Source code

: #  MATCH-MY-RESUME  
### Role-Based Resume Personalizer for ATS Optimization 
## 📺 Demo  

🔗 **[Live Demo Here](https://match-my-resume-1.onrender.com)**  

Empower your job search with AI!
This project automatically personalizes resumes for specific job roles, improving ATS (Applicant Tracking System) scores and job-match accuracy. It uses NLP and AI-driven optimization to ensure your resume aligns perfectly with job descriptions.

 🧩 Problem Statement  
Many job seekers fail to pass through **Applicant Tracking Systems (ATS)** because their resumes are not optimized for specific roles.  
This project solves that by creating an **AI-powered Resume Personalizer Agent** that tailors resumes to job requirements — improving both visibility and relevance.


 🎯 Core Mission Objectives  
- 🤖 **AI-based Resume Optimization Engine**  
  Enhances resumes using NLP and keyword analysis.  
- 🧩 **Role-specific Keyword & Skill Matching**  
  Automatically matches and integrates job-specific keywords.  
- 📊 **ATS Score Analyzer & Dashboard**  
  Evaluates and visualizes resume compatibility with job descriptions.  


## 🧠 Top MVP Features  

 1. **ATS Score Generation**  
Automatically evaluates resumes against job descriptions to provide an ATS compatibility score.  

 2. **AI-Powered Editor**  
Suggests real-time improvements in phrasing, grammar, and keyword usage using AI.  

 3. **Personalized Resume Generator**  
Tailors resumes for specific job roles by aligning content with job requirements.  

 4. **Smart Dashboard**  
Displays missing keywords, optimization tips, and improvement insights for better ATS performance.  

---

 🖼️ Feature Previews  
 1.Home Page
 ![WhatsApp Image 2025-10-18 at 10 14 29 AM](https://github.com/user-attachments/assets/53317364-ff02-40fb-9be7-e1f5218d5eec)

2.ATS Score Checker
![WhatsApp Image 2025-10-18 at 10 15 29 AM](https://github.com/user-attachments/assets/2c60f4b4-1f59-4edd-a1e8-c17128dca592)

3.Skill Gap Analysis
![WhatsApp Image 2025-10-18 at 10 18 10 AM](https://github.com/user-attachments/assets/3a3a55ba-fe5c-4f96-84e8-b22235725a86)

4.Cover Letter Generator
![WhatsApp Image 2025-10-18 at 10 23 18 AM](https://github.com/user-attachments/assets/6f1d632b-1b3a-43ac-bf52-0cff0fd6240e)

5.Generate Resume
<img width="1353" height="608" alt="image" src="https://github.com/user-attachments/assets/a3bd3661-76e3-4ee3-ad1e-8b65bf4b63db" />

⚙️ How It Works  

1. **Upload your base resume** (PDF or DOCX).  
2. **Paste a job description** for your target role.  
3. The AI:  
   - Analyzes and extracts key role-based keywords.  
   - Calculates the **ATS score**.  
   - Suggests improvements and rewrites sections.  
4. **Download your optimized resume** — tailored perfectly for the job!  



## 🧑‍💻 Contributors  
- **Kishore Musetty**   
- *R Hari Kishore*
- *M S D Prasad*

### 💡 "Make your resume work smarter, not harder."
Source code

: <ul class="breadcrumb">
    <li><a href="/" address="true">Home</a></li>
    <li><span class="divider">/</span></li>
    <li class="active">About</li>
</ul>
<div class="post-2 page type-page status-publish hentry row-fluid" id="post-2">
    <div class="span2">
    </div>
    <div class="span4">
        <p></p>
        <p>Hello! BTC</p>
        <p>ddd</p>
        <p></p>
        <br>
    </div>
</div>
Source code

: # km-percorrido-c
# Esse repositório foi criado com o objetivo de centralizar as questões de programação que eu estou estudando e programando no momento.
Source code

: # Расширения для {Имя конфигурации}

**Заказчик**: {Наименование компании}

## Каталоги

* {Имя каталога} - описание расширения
-------
ACTIVITY: From the material above, return every line that contains "perfectly".

SOLUTION:
This project automatically personalizes resumes for specific job roles, improving ATS (Applicant Tracking System) scores and job-match accuracy. It uses NLP and AI-driven optimization to ensure your resume aligns perfectly with job descriptions.
4. **Download your optimized resume** — tailored perfectly for the job!  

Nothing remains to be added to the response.